Updated: December 22, 2021 9:34:46 am
A day after Mumbai Police warned protesting fishermen of Worli Koliwada Nakhwa Matsya Vyavsay Sahakari Society Limited against obstructing construction of the upcoming coastal road, their protest resumed at the Worli end of the construction site amid heavy police deployment on Tuesday.
For over two months, fisherfolk have prevented the contractor from beginning the construction of an interchange between the coastal road and the Worli end of the Bandra-Worli Sea Link.
While the BMC is providing a span of 60 m between the pillars of the interchange, the fisherfolk have demanded a navigational span of 200 m for safe passage of their boats. The fishermen maintain that the current design of interchange will cut them off from their traditional fishing grounds.

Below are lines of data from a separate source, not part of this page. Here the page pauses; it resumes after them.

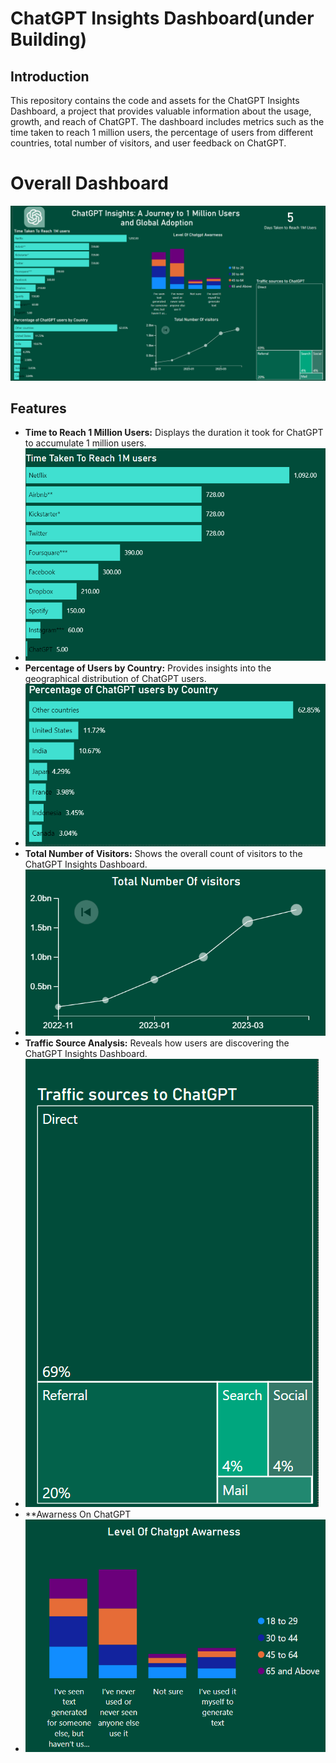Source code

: # ChatGPT Insights Dashboard(under Building)

## Introduction

This repository contains the code and assets for the ChatGPT Insights Dashboard, a project that provides valuable information about the usage, growth, and reach of ChatGPT. The dashboard includes metrics such as the time taken to reach 1 million users, the percentage of users from different countries, total number of visitors, and user feedback on ChatGPT.



# Overall Dashboard
![Dashboard Screenshot](images/chatgpt_dashboard.png)

## Features

- **Time to Reach 1 Million Users:** Displays the duration it took for ChatGPT to accumulate 1 million users.
- ![Dashboard Screenshot](images/ttakentoreach1m.png)
- **Percentage of Users by Country:** Provides insights into the geographical distribution of ChatGPT users.
- ![Dashboard Screenshot](images/percent.png)
- **Total Number of Visitors:** Shows the overall count of visitors to the ChatGPT Insights Dashboard.
- ![Dashboard Screenshot](images/tnov.png)
- **Traffic Source Analysis:** Reveals how users are discovering the ChatGPT Insights Dashboard.
- ![Dashboard Screenshot](images/tsoc.png)
- **Awarness On ChatGPT
- ![Dashboard Screenshot](images/loca.png)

Starting 6.30 am on Tuesday, fishing boats from the bunders in Worli Koliwada surrounded the jetty and refused to vacate. The stand-off between the fisherfolk and the officials continued through the day. The tugboats and anchors were moved by evening, but not before the BMC officials, the contractors and the local police converged on the jetty to negotiate with the fisherfolk.
Reiterating that the interchange design and location have been vetted by competent authorities and that BMC is providing a higher navigational span than mandated by the guidelines of the Inland Waterways Authority of India, the civic body and the contractors tried to resume work at the Worli site.
Talking to the protesting fishermen, a policeman from the Worli police station said that the BMC has suggested that a qualified and independent organisation be appointed to review the fishing community’s demands.
However, the fishermen are irked with BMC’s insistence on an independent and expert review, which they say undermines their knowledge and expertise. Nitesh Patil of the Worli Koliwada Nakhwa Matsya Vyavsay Sahakari Society Limited said, “We will continue with the protest until our demands are met.”